Peter and his contemporaries had to learn that the work of the Spirit leads to baptism, but also leads to new fellowship. Baptism, in its inclusivity, changes how we view the “other”, those on the outside. Peter is an example how even the most faithful person might still be in need of conversion. Tradition, culture, rituals separated Peter from others. Yet, God’s Spirit overcame those old barriers, creating a bond of close fellowship and sharing.
Birds of a feather flock together. It’s an old saying that has been around forever and I am afraid there is still truth to it. We all probably stick close to home when it comes to our spare kidneys, but also when it comes to our bubbles, the places where we are comfortable, where we don’t get challenged too much; where we don’t have to explain everything. I guess human beings are wired that way, yet we are called away from this kind of view again and again.
God shows no partiality. That has consequences for us. Lessons like Acts and 1 John ask us to reflect on our own barriers, about those whom we consider different or outsiders, with whom we avoid fellowship. We need to summon the ability to see the world, the church, and our lives from God’s perspective, which is free of barriers and stereotypes and prejudices, but abundant, generous and loving.
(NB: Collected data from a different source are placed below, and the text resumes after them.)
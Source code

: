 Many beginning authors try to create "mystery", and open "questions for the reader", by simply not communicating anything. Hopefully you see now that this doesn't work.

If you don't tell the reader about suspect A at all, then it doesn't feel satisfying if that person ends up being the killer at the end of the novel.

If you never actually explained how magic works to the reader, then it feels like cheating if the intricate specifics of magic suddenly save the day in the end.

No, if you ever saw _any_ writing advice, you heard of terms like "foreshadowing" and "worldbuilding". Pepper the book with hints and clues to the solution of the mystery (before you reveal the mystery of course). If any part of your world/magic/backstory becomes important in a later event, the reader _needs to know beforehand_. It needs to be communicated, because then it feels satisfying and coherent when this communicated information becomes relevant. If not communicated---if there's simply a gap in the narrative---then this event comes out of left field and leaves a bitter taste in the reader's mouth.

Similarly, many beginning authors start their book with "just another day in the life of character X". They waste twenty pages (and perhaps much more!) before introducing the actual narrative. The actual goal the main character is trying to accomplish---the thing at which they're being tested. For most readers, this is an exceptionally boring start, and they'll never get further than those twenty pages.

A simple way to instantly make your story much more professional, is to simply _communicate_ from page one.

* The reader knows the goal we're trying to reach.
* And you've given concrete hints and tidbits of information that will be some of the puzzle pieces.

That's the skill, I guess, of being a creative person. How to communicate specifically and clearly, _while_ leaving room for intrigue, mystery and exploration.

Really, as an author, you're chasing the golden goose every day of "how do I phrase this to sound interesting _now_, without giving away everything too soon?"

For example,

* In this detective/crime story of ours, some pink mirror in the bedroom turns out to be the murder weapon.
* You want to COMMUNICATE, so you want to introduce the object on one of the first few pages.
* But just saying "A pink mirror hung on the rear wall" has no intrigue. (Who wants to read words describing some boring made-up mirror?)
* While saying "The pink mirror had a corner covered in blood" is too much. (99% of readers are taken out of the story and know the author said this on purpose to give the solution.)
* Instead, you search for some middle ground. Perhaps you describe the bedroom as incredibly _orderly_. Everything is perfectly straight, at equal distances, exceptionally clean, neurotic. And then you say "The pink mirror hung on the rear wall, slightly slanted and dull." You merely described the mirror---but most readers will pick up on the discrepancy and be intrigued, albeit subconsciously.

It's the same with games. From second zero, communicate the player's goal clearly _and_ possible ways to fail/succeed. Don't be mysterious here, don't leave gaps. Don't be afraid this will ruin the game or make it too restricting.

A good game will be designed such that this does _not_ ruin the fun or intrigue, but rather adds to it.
The story of Acts is one example of transformation and relational border crossing between people who were used to holding each other at a distance. Therefore, Acts is a story of surprise and joy, and lives transformed by new relationships and new understandings of self and the other. It’s a gift for both, Peter and Cornelius.
God shows no partiality and neither should we. It’s a life long journey with possible revelations and conversions on the way. May the spirit always guide us into new ways of perfecting our love for God and each other. Amen.
And the peace of God which surpasses all understanding will guard our hearts and minds in Christ Jesus. Amen.